CREATE TABLE `test` (
  `id` int(11) NOT NULL,
  `aText` varchar(255) DEFAULT NULL,
  `aNumber` int(11) DEFAULT NULL,
  PRIMARY KEY (`id`)
);

INSERT INTO test VALUES (1, 'row1', 1);
INSERT INTO test VALUES (2, 'row2', 1);
INSERT INTO test VALUES (3, 'row3', 2);
INSERT INTO test VALUES (4, 'row4', 3);
INSERT INTO test VALUES (5, 'row5', 3);
INSERT INTO test VALUES (6, 'row6', 4);
INSERT INTO test VALUES (7, 'row7', 1);

SELECT *
  FROM test
 WHERE aNumber IN (
           SELECT aNumber
             FROM test
         GROUP BY aNumber
           HAVING COUNT(aNumber) = 1
       )
;

DaveS · 31 July 2021 14:32

way overkill… Normans answer is by far the simpleist and quickest

Eli.Ott · 31 July 2021 15:04

The request was how to return the rows:

Norman’s answer doesn’t fulfil that.

DaveS · 31 July 2021 15:10

Uh… it most certainly does

CREATE TABLE `test` (
  `id` int(11) NOT NULL,
  `aText` varchar(255) DEFAULT NULL,
  `aNumber` int(11) DEFAULT NULL,
  PRIMARY KEY (`id`)
);

INSERT INTO test VALUES (1, 'row1', 1);
INSERT INTO test VALUES (2, 'row2', 1);
INSERT INTO test VALUES (3, 'row3', 2);
INSERT INTO test VALUES (4, 'row4', 3);
INSERT INTO test VALUES (5, 'row5', 3);
INSERT INTO test VALUES (6, 'row6', 4);
INSERT INTO test VALUES (7, 'row7', 1);

select * from test group by anumber having count(anumber) = 1

returns

"id","aText","aNumber"
"3","row3","2"
"6","row6","4"

which happens to be the exact same result your more verbose code returned.

Dale · 31 July 2021 16:10

Thanks.
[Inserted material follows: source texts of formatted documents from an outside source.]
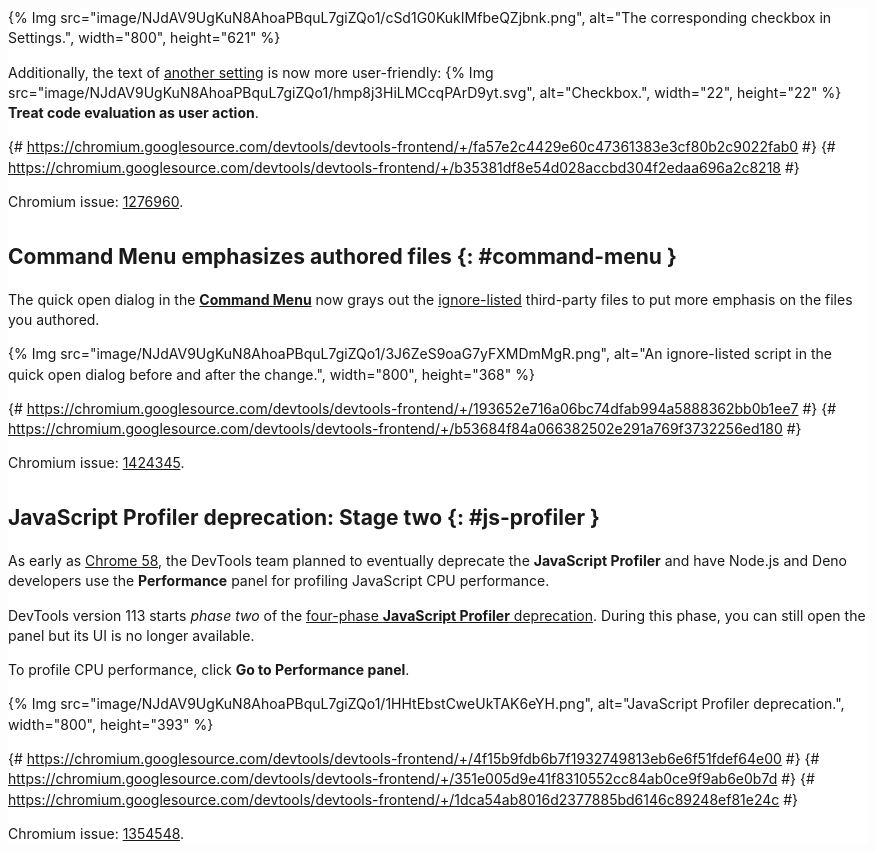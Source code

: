 {% Img src="image/NJdAV9UgKuN8AhoaPBquL7giZQo1/cSd1G0KukIMfbeQZjbnk.png", alt="The corresponding checkbox in Settings.", width="800", height="621" %}

Additionally, the text of [another setting](/docs/devtools/settings/preferences/#console) is now more user-friendly: {% Img src="image/NJdAV9UgKuN8AhoaPBquL7giZQo1/hmp8j3HiLMCcqPArD9yt.svg", alt="Checkbox.", width="22", height="22" %} **Treat code evaluation as user action**.

{# https://chromium.googlesource.com/devtools/devtools-frontend/+/fa57e2c4429e60c47361383e3cf80b2c9022fab0 #}
{# https://chromium.googlesource.com/devtools/devtools-frontend/+/b35381df8e54d028accbd304f2edaa696a2c8218 #}

Chromium issue: [1276960](https://crbug.com/1276960).

## Command Menu emphasizes authored files {: #command-menu }

The quick open dialog in the [**Command Menu**](/docs/devtools/command-menu/#open-files) now grays out the [ignore-listed](/docs/devtools/settings/ignore-list/) third-party files to put more emphasis on the files you authored.

{% Img src="image/NJdAV9UgKuN8AhoaPBquL7giZQo1/3J6ZeS9oaG7yFXMDmMgR.png", alt="An ignore-listed script in the quick open dialog before and after the change.", width="800", height="368" %}

{# https://chromium.googlesource.com/devtools/devtools-frontend/+/193652e716a06bc74dfab994a5888362bb0b1ee7 #}
{# https://chromium.googlesource.com/devtools/devtools-frontend/+/b53684f84a066382502e291a769f3732256ed180 #}

Chromium issue: [1424345](https://crbug.com/1424345).

## JavaScript Profiler deprecation: Stage two {: #js-profiler }

As early as [Chrome 58](/blog/devtools-javascript-cpu-profile-migration-2/), the DevTools team planned to eventually deprecate the **JavaScript Profiler** and have Node.js and Deno developers use the **Performance** panel for profiling JavaScript CPU performance.

DevTools version 113 starts *phase two* of the [four-phase **JavaScript Profiler** deprecation](https://github.com/ChromeDevTools/rfcs/discussions/2#discussioncomment-5189668). During this phase, you can still open the panel but its UI is no longer available.

To profile CPU performance, click **Go to Performance panel**.

{% Img src="image/NJdAV9UgKuN8AhoaPBquL7giZQo1/1HHtEbstCweUkTAK6eYH.png", alt="JavaScript Profiler deprecation.", width="800", height="393" %}

{# https://chromium.googlesource.com/devtools/devtools-frontend/+/4f15b9fdb6b7f1932749813eb6e6f51fdef64e00 #}
{# https://chromium.googlesource.com/devtools/devtools-frontend/+/351e005d9e41f8310552cc84ab0ce9f9ab6e0b7d #}
{# https://chromium.googlesource.com/devtools/devtools-frontend/+/1dca54ab8016d2377885bd6146c89248ef81e24c #}

Chromium issue: [1354548](https://crbug.com/1354548).
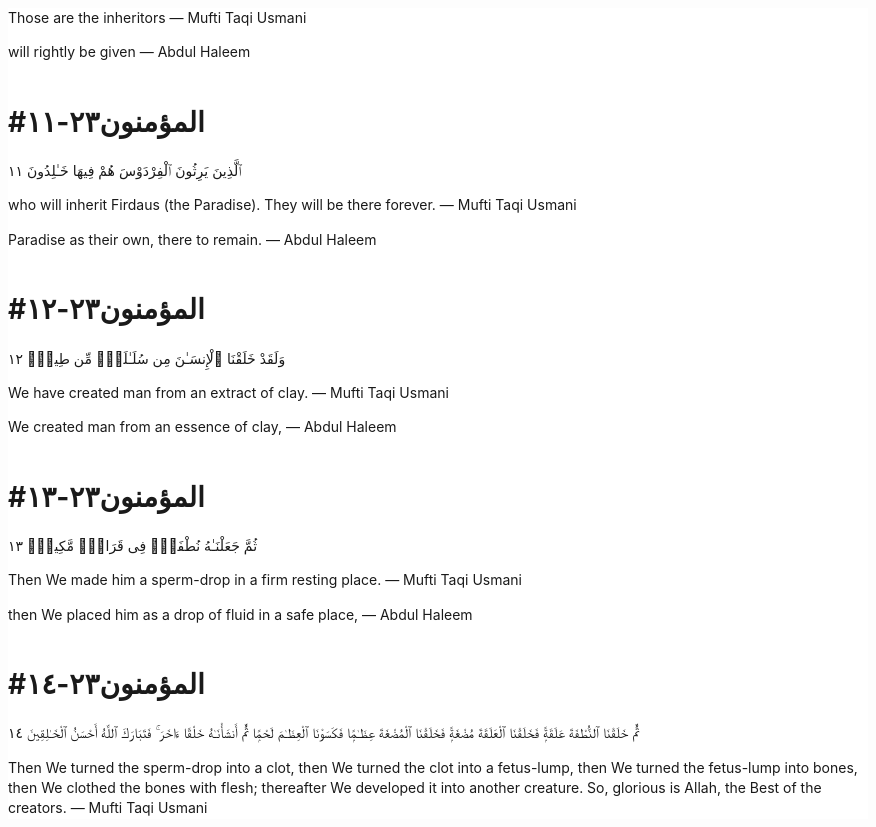 Those are the inheritors
— Mufti Taqi Usmani


will rightly be given
— Abdul Haleem



# #المؤمنون٢٣-١١
ٱلَّذِينَ يَرِثُونَ ٱلْفِرْدَوْسَ هُمْ فِيهَا خَـٰلِدُونَ ١١

who will inherit Firdaus (the Paradise). They will be there forever.
— Mufti Taqi Usmani


Paradise as their own, there to remain.
— Abdul Haleem



# #المؤمنون٢٣-١٢
وَلَقَدْ خَلَقْنَا ٱلْإِنسَـٰنَ مِن سُلَـٰلَةٍۢ مِّن طِينٍۢ ١٢

We have created man from an extract of clay.
— Mufti Taqi Usmani


We created man from an essence of clay,
— Abdul Haleem



# #المؤمنون٢٣-١٣
ثُمَّ جَعَلْنَـٰهُ نُطْفَةًۭ فِى قَرَارٍۢ مَّكِينٍۢ ١٣

Then We made him a sperm-drop in a firm resting place.
— Mufti Taqi Usmani


then We placed him as a drop of fluid in a safe place,
— Abdul Haleem



# #المؤمنون٢٣-١٤
ثُمَّ خَلَقْنَا ٱلنُّطْفَةَ عَلَقَةًۭ فَخَلَقْنَا ٱلْعَلَقَةَ مُضْغَةًۭ فَخَلَقْنَا ٱلْمُضْغَةَ عِظَـٰمًۭا فَكَسَوْنَا ٱلْعِظَـٰمَ لَحْمًۭا ثُمَّ أَنشَأْنَـٰهُ خَلْقًا ءَاخَرَ ۚ فَتَبَارَكَ ٱللَّهُ أَحْسَنُ ٱلْخَـٰلِقِينَ ١٤

Then We turned the sperm-drop into a clot, then We turned the clot into a fetus-lump, then We turned the fetus-lump into bones, then We clothed the bones with flesh; thereafter We developed it into another creature. So, glorious is Allah, the Best of the creators.
— Mufti Taqi Usmani

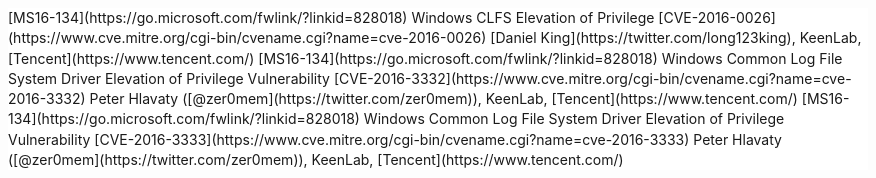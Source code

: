 </td>
</tr>
<tr>
<td style="border:1px solid black;">
[MS16-134](https://go.microsoft.com/fwlink/?linkid=828018)

</td>
<td style="border:1px solid black;">
Windows CLFS Elevation of Privilege

</td>
<td style="border:1px solid black;">
[CVE-2016-0026](https://www.cve.mitre.org/cgi-bin/cvename.cgi?name=cve-2016-0026)

</td>
<td style="border:1px solid black;">
[Daniel King](https://twitter.com/long123king), KeenLab, [Tencent](https://www.tencent.com/)

</td>
</tr>
<tr>
<td style="border:1px solid black;">
[MS16-134](https://go.microsoft.com/fwlink/?linkid=828018)

</td>
<td style="border:1px solid black;">
Windows Common Log File System Driver Elevation of Privilege Vulnerability

</td>
<td style="border:1px solid black;">
[CVE-2016-3332](https://www.cve.mitre.org/cgi-bin/cvename.cgi?name=cve-2016-3332)

</td>
<td style="border:1px solid black;">
Peter Hlavaty ([@zer0mem](https://twitter.com/zer0mem)), KeenLab, [Tencent](https://www.tencent.com/)

</td>
</tr>
<tr>
<td style="border:1px solid black;">
[MS16-134](https://go.microsoft.com/fwlink/?linkid=828018)

</td>
<td style="border:1px solid black;">
Windows Common Log File System Driver Elevation of Privilege Vulnerability

</td>
<td style="border:1px solid black;">
[CVE-2016-3333](https://www.cve.mitre.org/cgi-bin/cvename.cgi?name=cve-2016-3333)

</td>
<td style="border:1px solid black;">
Peter Hlavaty ([@zer0mem](https://twitter.com/zer0mem)), KeenLab, [Tencent](https://www.tencent.com/)
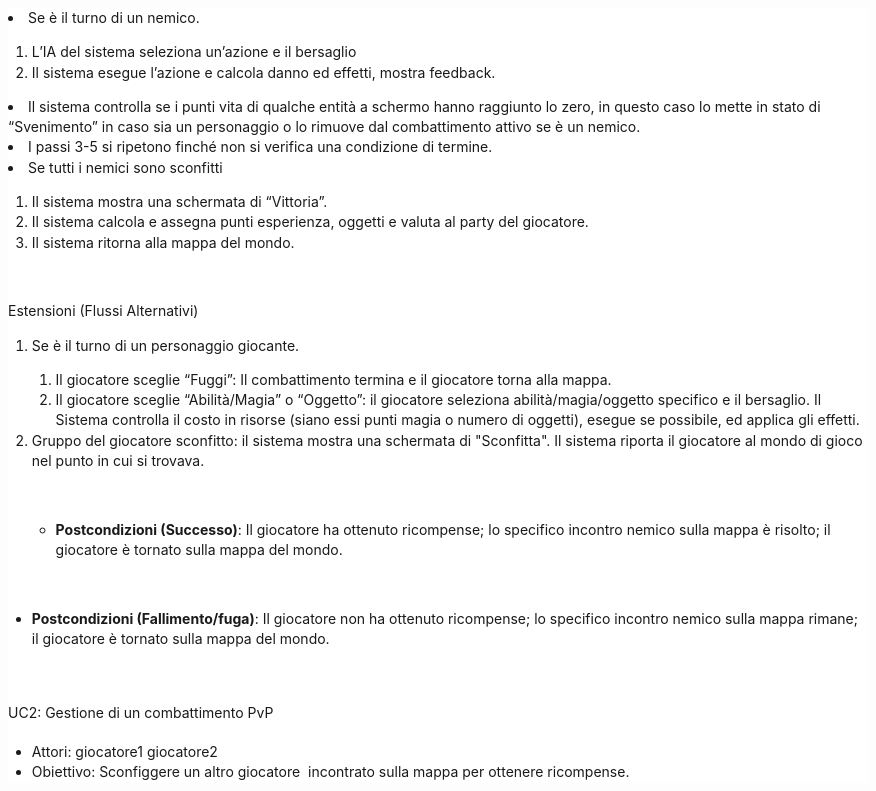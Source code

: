 <li style="font-weight: 400;"><span style="font-weight: 400;">Se &egrave; il turno di un nemico.&nbsp;</span></li>
<ol>
<li style="font-weight: 400;"><span style="font-weight: 400;">L&rsquo;IA del sistema seleziona un&rsquo;azione e il bersaglio</span></li>
<li style="font-weight: 400;"><span style="font-weight: 400;">Il sistema esegue l&rsquo;azione e calcola danno ed effetti, mostra feedback.&nbsp;</span></li>
</ol>
<li style="font-weight: 400;"><span style="font-weight: 400;">Il sistema controlla se i punti vita di qualche entit&agrave; a schermo hanno raggiunto lo zero, in questo caso lo mette in stato di &ldquo;Svenimento&rdquo; in caso sia un personaggio o lo rimuove dal combattimento attivo se &egrave; un nemico.</span></li>
<li style="font-weight: 400;"><span style="font-weight: 400;">I passi 3-5 si ripetono finch&eacute; non si verifica una condizione di termine.</span></li>
<li style="font-weight: 400;"><span style="font-weight: 400;">Se tutti i nemici sono sconfitti</span></li>
<ol>
<li style="font-weight: 400;"><span style="font-weight: 400;">Il sistema mostra una schermata di &ldquo;Vittoria&rdquo;.</span></li>
<li style="font-weight: 400;"><span style="font-weight: 400;">Il sistema calcola e assegna punti esperienza, oggetti e valuta al party del giocatore.</span></li>
<li style="font-weight: 400;"><span style="font-weight: 400;">Il sistema ritorna alla mappa del mondo.</span></li>
</ol>
</ol>
<p class="demoTitle">&nbsp;</p>
<p><span style="font-weight: 400;">Estensioni (Flussi Alternativi)</span></p>
<ol>
<li style="font-weight: 400;"><span style="font-weight: 400;">Se &egrave; il turno di un personaggio giocante.</span></li>
<ol>
<li style="font-weight: 400;"><span style="font-weight: 400;">Il giocatore sceglie &ldquo;Fuggi&rdquo;: Il combattimento termina e il giocatore torna alla mappa.</span></li>
<li style="font-weight: 400;"><span style="font-weight: 400;">Il giocatore sceglie &ldquo;Abilit&agrave;/Magia&rdquo; o &ldquo;Oggetto&rdquo;: il giocatore seleziona abilit&agrave;/magia/oggetto specifico e il bersaglio. Il Sistema controlla il costo in risorse (siano essi punti magia o numero di oggetti), esegue se possibile, ed applica gli effetti.</span></li>
</ol>
<li style="font-weight: 400;"><span style="font-weight: 400;">Gruppo del giocatore sconfitto: il sistema mostra una schermata di "Sconfitta". Il sistema riporta il giocatore al mondo di gioco nel punto in cui si trovava.&nbsp;</span></li>
</ol>
<p class="demoTitle">&nbsp;</p>
<ul>
<ul>
<li style="font-weight: 400;"><strong>Postcondizioni (Successo)</strong><span style="font-weight: 400;">: Il giocatore ha ottenuto ricompense; lo specifico incontro nemico sulla mappa &egrave; risolto; il giocatore &egrave; tornato sulla mappa del mondo.</span></li>
</ul>
</ul>
<p>&nbsp;</p>
<ul>
<li><strong><strong>Postcondizioni (Fallimento/fuga)</strong><span style="font-weight: 400;">: Il giocatore non ha ottenuto ricompense; lo specifico incontro nemico sulla mappa rimane; il giocatore &egrave; tornato sulla mappa del mondo.</span></strong></li>
</ul>
<p>&nbsp;</p>
<h4><span style="font-weight: 400;">UC2: Gestione di un combattimento PvP</span></h4>
<ul>
<li style="font-weight: 400;"><span style="font-weight: 400;">Attori: giocatore1 giocatore2</span></li>
<li style="font-weight: 400;"><span style="font-weight: 400;">Obiettivo: Sconfiggere un altro giocatore&nbsp; incontrato sulla mappa per ottenere ricompense.</span></li>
I knew there was a way to do it but I just couldn’t get it.

Eli.Ott · 31 July 2021 17:05

This is not correct SQL. You cannot select non-aggregated columns when you have a GROUP BY clause in your query.

Unfortunately MySQL and others – but not all – allow this. And for example when MySQL 5.7 made sql_mode = ONLY_FULL_GROUP_BY the default, people turned it off on their server instead of correcting their queries.

EDIT:

If you ever stumble over an error like this:

Query 1 ERROR: Expression #1 of SELECT list is not in GROUP BY clause and contains nonaggregated column ‘testdb.test.id’ which is not functionally dependent on columns in GROUP BY clause; this is incompatible with sql_mode=only_full_group_by

… for example when moving to another MySQL server, then you will now know why.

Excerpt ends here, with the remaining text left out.